What’s Your Business’ Emotional IQ?
Nearly 4 weeks ago I tuned in while author and Branding Guru
Daryl Travis delivered a sold-out talk that proved the most
thought-provoking speech I’ve heard on marketing all year.
Today, I’d like to share with you three of his most compelling talking points.
- Succeeding long-term in the business market is “all about feelings,
not figures, and it’s all about things that happen in the right brain,”
Travis said.
Hmmm…now there’s a right nice piece of fuzzy logic for you! But before we
discard it, let’s review it.
Travis claims long-term and large-scale success isn’t about your price to earnings
ratio as much as it is your promises to emotions ratio. In other words, what do you say you’re going to deliver and how do your customers feel about what you actually deliver?
When people think about your company or service, what associations do they link to it? What triggered responses do they experience?
(WARNING: I’m about to stereotype for purposes of a short e-mail.)
For example, how many ladies out there have a “friend” who just adores, let’s say, Gucci shoes, sunglasses, handbags and all manner of other paraphernalia? Just between you and me let’s dispense with the notion right now that she buys those things because they are the most functional versions on the market. Pshaw! She doesn’t buy for logical reasons at all! Instead she buys confidence, sophistication, sex appeal and any number of other emotions those 5 little letters trigger.
Men are no different. Maybe it isn’t Gucci that makes your heart go pitter-pat, maybe it’s…oh I don’t know…tools???
How many of you go into the hardware store after running errands with your wife all day and WHAM! Instead of an aching back and sore feet, you’ve got the energy of a Hokie fan on game day?
You know what I’m talking about—the strut of a man in his element with wide eyes, a goofy smile and a home improvement list 2 pages long for which you need at least 3 new power tools.
Again, it isn’t functionality you’re buying, despite your most persuasive left-brain arguments. I mean do you really need four power drills? No, it’s the FEELING you get of capability, excitement and “being a man” or “being like dad.”
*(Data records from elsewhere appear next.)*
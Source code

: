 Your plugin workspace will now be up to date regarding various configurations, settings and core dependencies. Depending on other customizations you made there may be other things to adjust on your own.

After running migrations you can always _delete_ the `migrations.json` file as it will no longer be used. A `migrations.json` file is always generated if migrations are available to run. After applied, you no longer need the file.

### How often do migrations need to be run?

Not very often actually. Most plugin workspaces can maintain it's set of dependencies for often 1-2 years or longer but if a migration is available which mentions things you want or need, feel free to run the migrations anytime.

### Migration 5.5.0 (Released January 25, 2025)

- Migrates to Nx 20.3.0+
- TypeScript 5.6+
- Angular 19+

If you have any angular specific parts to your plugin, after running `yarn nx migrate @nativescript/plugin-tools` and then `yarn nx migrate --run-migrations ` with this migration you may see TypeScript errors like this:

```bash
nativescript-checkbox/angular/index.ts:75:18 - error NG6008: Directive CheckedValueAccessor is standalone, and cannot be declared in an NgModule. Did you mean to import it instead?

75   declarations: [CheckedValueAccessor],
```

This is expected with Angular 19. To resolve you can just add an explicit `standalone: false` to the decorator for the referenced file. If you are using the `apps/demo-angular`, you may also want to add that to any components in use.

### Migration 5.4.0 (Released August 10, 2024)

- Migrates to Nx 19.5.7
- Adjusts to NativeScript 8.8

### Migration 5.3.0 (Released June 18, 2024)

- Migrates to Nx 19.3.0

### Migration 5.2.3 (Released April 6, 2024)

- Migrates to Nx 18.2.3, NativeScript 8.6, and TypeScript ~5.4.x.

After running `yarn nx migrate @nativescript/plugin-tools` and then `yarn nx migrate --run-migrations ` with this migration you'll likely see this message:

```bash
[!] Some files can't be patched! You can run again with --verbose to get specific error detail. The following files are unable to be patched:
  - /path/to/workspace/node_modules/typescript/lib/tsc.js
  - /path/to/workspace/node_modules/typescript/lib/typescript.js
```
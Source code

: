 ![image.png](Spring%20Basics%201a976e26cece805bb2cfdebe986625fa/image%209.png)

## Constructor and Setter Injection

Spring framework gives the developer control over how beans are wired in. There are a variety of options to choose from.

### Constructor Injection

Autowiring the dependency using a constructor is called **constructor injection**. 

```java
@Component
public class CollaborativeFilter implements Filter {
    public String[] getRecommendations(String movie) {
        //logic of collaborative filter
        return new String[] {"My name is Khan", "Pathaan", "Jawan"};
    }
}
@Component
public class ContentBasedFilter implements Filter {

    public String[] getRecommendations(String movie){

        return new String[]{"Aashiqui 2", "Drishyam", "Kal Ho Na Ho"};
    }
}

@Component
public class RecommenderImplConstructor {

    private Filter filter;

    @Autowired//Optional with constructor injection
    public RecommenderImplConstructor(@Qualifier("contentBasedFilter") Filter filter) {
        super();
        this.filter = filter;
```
So why do so many people link these emotions to Gucci, Craftsman and hundreds of thousands of other products? Because their marketers learned and used the art of emotional triggers—branding.
“Marketing is not a department. Everyone in your company is responsible for marketing your company,” says Harry Beckwith, author of Selling the Invisible.
Your brand is not part of your business; it is your business. And every piece of marketing you create has to reflect that.
Speak your prospects’ language. Thirty-plus years ago, Phil Knight of Nike was selling waffle-soled shoes out of his trunk while moonlighting as an accounting teacher. What’s his take on why he succeeded? According to a New York Times Magazine article Travis quoted it was because, “He spoke to [consumers] in a language understood only by people who could run a mile in less than 5 minutes.”
That’s pretty powerful stuff when you can enlist so much emotion in your marketing that you fundamentally alter the way an entire country and much of the world thinks about sports apparel.
| So here’s the question. What’s your company doing to set itself apart from the competition? How are you using your collective right brains to turn dry, factual marketing into emotional, action-inducing marketing? |
To your massive and unlimited success!